The closure of FilmStruck is not unexpected, as AT&T’s WarnerMedia division is at work on a new direct-to-consumer streaming service that will feature its full portfolio of entertainment brands, including HBO.
A WarnerMedia streaming service will put the company, recently acquired by AT&T, square into the race for streaming audiences alongside Disney, which is currently prepping a family-friendly subscription video service that it plans to bundle with other streaming products ESPN+ and Hulu.
FilmStruck launched in the U.S. in November 2016, offering exclusive streaming access to the art house-oriented Criterion Collection, which moved from Hulu to FilmStruck that year.
The Criterion Collection on its blogsite Friday said it was “disappointed” by the decision to shut down FilmStruck. “When we launched the Criterion Channel in 2016, we had two goals: to ensure that our entire streaming library remained available, and to address our audience in our own voice,” it said.
“We’re proud of the work we’ve done, bringing curated programming and the full range of supplemental features to the streaming space, championing a diverse array of filmmakers from beyond our collection and creating original content that invites you into exciting conversations about cinema culture,” the blog continued.
The Criterion Collection added that it will be looking at ways to get its titles back into the digital space ahead of FilmStruck bowing out in late November.

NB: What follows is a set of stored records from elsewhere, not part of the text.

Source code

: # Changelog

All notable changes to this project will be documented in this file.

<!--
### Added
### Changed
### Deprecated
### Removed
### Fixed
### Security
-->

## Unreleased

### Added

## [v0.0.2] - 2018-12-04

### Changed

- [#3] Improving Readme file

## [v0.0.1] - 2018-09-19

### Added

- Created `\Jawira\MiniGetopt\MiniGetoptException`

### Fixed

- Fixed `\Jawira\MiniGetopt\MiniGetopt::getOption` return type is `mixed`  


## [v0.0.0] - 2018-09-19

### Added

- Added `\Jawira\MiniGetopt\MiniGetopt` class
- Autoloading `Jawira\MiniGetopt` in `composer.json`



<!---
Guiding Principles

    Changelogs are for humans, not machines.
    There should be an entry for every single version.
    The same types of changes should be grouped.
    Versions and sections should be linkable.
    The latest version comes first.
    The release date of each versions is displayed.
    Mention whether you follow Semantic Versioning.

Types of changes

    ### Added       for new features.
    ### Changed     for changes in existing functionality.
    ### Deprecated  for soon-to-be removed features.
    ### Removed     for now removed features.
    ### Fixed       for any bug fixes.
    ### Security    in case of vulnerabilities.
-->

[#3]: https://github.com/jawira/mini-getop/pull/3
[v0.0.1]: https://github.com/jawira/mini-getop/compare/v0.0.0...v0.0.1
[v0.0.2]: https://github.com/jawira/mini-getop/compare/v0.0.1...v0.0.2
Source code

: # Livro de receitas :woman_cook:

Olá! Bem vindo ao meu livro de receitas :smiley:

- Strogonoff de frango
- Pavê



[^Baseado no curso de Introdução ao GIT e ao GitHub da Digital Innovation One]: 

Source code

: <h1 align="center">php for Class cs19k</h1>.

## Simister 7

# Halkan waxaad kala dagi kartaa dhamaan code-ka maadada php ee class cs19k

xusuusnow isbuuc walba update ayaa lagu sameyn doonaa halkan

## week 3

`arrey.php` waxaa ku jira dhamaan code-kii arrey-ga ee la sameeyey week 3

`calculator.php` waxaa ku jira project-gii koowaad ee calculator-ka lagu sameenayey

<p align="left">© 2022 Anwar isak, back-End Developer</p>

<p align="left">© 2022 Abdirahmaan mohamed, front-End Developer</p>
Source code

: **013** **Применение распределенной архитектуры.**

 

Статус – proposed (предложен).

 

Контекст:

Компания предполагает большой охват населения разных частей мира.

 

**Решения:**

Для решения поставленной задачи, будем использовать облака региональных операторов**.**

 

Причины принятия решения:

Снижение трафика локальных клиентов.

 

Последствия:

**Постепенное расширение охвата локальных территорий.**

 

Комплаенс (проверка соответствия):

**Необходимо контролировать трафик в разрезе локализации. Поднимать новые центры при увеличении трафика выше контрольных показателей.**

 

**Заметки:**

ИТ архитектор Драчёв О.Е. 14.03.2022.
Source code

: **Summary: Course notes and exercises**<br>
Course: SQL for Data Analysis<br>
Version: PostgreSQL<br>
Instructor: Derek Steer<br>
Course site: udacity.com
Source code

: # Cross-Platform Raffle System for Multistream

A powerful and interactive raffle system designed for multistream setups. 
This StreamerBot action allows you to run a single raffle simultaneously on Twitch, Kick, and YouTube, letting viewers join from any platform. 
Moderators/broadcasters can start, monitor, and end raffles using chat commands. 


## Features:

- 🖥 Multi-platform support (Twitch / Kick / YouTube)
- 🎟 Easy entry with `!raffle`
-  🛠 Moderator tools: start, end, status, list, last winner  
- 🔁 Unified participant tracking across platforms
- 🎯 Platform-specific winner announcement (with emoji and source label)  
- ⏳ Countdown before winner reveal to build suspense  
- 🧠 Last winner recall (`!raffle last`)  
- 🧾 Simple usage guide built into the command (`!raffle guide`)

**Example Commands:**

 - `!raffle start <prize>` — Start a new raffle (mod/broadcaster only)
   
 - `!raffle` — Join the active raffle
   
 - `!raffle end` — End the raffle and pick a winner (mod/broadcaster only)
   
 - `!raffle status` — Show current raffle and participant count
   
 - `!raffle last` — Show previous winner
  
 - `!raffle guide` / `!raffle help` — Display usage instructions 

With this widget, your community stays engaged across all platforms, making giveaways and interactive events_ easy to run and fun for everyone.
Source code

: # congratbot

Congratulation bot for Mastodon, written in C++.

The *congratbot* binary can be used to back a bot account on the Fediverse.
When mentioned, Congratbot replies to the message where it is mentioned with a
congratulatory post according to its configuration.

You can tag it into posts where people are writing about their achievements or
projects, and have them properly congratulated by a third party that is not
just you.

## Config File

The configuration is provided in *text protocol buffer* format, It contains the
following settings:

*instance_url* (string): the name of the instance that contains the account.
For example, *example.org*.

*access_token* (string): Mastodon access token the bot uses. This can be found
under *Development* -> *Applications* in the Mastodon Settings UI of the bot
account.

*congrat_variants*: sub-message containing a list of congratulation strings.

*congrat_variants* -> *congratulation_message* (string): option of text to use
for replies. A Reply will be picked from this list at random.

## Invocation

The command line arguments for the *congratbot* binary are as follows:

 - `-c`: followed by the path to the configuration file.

FilmStruck told current subscribers on its Twitter account to visit the streamer’s website for refund information. “It has been our pleasure bringing FilmStruck to you and we thank you for your support,” the streamer said on its social media site.
In other cuts, Warner Bros. earlier shut the doors on its subscription business DramaFever, which specialized in Korean dramas and other international programming. And Turner Entertainment also shut down its Super Deluxe digital studio soon after Turner owner Time Warner completed its sale to AT&T.
The Warner Archive, which has all of Warner Bros.’ classic films, was also earlier shut down and its titles went to Filmstruck. With Filmstruck to shutter, a spokesperson for Turner said Warner Bros. will retain the rights to the Warner Archive titles.
Oct. 26, 12:30 p.m. Updated with comments by Turner and The Criterion Collection following news that FilmStruck will be shut down.